それだけに、費用の全額を大井川鉄道だけで賄うには無理がありました。
列車の走らない日常は観光にも大きな打撃を与えています。
いにしえの風・鉄橋の杜キャンプ場
猪又克也さん:
お客さんがここのベンチに座って外を眺めてもらうとあそこに駅が見える。駅なので列車が入ってきてSLとか大井川鉄道の列車がここを走っていくのをこのベンチに座って眺めてもらう場所
現在運休している区間にある地名駅前で民宿を営む猪又克也さん。
幼少期から大井川鉄道に魅了され、8年前に兵庫から移住してきました。
いにしえの風・鉄橋の杜キャンプ場
猪又克也さん:
そもそも(民宿)を始めたのは大井川鉄道が好きで移住してきた。大井川鉄道を見ながら列車にこだわったものを展示して、それを見てもらいながらお客さんに楽しんでもらえたとやっている
SLやきかんしゃトーマス号を間近に見ることができるとあって、一時は予約が取れないほどの人気ぶりでした。

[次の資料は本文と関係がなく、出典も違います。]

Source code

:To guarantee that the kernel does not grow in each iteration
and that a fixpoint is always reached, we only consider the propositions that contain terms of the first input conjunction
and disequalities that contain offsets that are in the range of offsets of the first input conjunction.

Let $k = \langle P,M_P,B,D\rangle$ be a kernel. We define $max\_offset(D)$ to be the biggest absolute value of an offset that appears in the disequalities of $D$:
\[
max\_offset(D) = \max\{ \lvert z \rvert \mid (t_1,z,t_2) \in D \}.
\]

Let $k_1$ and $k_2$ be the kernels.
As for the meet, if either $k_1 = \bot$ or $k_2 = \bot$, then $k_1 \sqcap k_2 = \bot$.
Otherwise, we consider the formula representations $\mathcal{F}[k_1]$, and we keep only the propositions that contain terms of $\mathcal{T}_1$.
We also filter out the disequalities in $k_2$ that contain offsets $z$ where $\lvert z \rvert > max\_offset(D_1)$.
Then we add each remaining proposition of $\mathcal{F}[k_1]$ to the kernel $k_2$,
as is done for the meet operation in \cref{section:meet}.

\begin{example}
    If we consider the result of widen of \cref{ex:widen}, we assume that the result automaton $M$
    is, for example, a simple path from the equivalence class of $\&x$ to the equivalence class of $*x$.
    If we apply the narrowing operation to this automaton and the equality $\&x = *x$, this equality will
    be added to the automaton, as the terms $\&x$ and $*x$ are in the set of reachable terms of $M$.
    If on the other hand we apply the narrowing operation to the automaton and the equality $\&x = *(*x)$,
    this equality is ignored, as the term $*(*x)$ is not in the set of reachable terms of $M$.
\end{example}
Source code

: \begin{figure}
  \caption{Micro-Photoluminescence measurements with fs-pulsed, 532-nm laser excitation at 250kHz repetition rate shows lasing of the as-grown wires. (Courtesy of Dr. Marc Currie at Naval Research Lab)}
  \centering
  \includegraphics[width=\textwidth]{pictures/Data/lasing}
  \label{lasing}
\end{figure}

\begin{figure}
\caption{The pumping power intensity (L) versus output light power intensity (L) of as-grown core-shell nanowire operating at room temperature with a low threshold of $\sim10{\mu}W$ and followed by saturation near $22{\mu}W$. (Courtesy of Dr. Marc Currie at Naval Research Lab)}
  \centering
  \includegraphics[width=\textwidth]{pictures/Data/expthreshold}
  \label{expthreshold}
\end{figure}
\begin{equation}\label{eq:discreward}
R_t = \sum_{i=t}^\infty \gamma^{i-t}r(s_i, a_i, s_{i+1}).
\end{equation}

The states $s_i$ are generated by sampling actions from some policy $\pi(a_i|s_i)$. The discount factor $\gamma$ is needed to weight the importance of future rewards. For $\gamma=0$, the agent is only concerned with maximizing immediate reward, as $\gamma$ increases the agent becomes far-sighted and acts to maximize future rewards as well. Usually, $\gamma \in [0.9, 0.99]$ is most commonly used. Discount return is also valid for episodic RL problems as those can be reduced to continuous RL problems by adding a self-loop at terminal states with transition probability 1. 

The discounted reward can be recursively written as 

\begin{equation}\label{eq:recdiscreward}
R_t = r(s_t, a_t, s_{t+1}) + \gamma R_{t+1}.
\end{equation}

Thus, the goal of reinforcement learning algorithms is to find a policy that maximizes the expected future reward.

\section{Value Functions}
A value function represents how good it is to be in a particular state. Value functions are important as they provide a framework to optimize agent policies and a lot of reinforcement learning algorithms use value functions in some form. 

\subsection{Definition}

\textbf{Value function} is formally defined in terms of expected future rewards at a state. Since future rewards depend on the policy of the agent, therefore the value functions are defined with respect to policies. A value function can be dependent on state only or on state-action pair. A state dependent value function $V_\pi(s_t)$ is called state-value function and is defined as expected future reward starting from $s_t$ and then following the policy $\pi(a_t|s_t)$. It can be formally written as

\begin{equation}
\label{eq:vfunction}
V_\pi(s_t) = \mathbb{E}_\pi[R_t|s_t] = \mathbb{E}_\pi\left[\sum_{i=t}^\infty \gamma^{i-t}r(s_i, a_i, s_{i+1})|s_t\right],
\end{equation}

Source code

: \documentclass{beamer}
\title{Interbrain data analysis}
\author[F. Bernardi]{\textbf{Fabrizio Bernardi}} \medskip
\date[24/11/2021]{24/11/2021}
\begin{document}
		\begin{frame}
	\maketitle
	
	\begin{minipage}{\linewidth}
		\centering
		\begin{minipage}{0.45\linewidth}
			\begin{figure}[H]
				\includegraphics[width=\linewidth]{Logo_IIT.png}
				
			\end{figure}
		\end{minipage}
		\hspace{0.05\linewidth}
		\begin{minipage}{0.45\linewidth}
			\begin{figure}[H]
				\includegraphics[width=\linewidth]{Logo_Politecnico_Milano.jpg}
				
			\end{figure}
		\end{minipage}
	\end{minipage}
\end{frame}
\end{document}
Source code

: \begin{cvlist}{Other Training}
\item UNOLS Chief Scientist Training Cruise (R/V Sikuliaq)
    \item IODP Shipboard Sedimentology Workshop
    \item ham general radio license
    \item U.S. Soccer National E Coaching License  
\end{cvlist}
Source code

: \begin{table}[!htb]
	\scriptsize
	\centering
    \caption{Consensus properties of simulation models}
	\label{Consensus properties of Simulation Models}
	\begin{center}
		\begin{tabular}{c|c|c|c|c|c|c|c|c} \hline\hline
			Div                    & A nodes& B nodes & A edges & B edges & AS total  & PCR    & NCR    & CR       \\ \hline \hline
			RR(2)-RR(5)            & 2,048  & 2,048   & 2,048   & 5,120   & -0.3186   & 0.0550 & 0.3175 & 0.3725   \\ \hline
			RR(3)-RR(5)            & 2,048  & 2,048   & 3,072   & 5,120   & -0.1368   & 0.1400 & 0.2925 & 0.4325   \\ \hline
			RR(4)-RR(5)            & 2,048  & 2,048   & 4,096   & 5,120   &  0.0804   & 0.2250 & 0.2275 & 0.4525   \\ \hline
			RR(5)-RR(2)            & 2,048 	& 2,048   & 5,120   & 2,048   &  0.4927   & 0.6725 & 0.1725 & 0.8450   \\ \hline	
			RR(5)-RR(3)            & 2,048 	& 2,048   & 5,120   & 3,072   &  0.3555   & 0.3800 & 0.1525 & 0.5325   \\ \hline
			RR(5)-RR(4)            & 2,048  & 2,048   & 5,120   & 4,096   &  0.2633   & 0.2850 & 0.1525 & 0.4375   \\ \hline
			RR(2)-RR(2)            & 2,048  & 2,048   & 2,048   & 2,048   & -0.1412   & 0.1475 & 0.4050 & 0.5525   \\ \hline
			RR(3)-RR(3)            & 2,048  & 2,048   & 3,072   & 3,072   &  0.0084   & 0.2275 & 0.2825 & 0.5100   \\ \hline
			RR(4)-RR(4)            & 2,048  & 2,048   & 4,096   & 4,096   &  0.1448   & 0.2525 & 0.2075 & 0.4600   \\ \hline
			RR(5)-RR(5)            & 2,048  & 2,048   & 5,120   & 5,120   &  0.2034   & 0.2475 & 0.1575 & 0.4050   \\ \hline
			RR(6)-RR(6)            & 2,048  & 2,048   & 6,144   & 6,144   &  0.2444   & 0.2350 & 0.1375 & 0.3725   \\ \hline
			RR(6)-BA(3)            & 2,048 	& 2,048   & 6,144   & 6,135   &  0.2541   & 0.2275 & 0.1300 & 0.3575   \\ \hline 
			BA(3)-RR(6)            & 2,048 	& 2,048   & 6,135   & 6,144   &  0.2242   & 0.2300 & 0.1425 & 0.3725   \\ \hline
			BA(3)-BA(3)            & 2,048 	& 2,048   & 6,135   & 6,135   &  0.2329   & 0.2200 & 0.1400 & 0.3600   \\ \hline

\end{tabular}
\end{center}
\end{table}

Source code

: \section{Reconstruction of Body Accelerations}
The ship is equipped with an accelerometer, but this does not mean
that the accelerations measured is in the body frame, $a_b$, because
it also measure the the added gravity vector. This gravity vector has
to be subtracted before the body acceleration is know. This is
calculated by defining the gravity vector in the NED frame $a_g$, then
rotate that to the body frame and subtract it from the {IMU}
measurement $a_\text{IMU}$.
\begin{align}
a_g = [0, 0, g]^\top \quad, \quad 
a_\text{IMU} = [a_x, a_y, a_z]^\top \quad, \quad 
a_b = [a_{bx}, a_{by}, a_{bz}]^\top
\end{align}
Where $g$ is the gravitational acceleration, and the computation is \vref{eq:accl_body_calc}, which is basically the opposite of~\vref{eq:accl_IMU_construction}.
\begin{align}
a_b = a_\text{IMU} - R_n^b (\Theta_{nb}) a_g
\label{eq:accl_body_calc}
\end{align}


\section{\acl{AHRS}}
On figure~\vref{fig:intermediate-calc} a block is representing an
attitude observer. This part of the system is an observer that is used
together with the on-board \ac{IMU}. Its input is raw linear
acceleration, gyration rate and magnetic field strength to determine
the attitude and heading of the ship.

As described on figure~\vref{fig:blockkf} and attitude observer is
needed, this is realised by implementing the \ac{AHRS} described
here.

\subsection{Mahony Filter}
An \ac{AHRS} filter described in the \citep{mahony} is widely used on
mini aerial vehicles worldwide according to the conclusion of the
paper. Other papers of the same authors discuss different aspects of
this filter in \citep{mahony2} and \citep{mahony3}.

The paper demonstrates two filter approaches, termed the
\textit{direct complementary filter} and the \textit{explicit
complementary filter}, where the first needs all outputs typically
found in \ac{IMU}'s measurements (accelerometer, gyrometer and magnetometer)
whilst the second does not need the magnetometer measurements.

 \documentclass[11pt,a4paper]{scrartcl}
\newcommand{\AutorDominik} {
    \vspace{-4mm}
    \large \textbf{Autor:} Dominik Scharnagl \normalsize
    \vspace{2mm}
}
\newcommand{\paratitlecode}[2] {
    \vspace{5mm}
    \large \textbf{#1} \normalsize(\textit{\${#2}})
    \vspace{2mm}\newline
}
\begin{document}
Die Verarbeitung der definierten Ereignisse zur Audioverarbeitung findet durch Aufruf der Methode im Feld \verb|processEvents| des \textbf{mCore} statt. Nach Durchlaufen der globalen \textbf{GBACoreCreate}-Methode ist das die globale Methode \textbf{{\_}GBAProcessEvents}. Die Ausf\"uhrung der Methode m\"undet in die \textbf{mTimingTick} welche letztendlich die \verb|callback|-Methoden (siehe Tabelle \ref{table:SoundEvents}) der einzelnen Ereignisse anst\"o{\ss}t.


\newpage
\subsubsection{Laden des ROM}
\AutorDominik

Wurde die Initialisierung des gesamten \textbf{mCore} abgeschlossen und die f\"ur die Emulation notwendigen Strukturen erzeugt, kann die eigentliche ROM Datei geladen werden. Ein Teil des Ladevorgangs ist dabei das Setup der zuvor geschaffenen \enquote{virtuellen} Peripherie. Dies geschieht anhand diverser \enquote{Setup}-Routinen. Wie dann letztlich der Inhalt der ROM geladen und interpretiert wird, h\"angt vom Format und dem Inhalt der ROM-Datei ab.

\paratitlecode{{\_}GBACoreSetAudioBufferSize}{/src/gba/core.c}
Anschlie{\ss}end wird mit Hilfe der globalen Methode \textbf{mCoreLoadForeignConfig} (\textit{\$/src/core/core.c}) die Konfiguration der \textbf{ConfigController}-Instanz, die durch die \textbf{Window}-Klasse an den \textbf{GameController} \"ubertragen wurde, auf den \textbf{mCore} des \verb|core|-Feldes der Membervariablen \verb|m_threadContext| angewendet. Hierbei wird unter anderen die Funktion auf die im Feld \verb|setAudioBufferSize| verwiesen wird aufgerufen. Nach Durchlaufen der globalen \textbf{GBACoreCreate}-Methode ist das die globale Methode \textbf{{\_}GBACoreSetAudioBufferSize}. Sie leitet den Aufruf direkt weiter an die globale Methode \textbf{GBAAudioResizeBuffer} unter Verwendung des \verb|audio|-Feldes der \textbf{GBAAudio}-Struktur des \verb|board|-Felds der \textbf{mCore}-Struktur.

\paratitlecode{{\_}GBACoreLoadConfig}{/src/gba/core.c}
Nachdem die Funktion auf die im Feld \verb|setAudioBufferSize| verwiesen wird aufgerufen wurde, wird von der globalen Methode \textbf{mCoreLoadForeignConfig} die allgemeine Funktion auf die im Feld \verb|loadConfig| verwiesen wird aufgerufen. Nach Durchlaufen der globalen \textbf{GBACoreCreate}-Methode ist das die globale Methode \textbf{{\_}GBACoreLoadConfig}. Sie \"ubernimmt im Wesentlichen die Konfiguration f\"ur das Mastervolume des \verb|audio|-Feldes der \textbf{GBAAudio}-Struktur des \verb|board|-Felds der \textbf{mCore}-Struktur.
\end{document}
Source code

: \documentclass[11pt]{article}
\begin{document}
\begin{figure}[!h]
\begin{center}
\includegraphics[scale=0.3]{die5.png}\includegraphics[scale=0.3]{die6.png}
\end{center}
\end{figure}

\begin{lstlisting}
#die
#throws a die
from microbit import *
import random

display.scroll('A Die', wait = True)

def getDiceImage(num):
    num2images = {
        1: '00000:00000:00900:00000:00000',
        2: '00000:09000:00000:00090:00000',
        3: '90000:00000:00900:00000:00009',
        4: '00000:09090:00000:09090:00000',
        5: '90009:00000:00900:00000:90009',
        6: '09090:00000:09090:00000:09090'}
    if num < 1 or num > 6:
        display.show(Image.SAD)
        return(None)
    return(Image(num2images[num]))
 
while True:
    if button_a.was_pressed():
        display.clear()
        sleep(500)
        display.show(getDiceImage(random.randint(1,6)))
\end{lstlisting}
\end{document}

しかし、コロナ禍にともなう営業停止や大井川鉄道の運休も重なり、現在の売り上げは最盛期の6割ほど。
いにしえの風・鉄橋の杜キャンプ場
猪又克也さん:
嘘でしょという感じで、これから先どうやって生活していくのか、それが本当に心配だった
現在は仕事の合間に学校給食を配達するアルバイトをすることで家族を支えていて、再び活気を取り戻すためには行政と町民が一丸となって進む必要があると話します。
いにしえの風・鉄橋の杜キャンプ場
猪又克也さん:
町民と一緒に町を盛り上げ、それには大井川鉄道が必要であるということで官民一体となって盛り上げていくという動きが必要なのではないかと思う
大井川鉄道の全線再開に向けて県と共に協議を進めてきた島田市と川根本町。
2025年3月には21億円と試算される復旧費用のうち、17億4000万円については補助金などを活用した上で、残る3億6000万円を県と島田市が大井川鉄道に貸し付けることで合意し、4年後の完全復活を目指しています。
大井川鉄道・鳥塚亮 社長:
来年度から正式に復旧工事が開始する中、川根温泉笹間渡駅から順番に伸ばしていこうと考えているが、その区間の実地調査を始めているところ
こうした中、大井川鉄道も「今しか体験できないこと」をコンセプトに運休区間の線路を使ったハイキングを企画するなど、生き残りに向け必死にもがいています。
大井川鉄道・鳥塚亮 社長:
私たちが目指しているのは地域に人を呼ぶツールになること。大井川鉄道が走っていると、SLであったりきかんしゃトーマス号であったり井川線であったり「おもしろそうだから行ってみよう」「景色がきれいだから行ってみよう」そういう人たちに来てもらうことによって、地域とともに良くなっていく、経済を巻き起こすというのが、現状のローカル鉄道の使命だと私は思っている
今は静まり返ったレールの上に、再び乗客の笑顔と汽笛の響きが戻る日を願って…
大井川鉄道の歩みはこの先も続きます。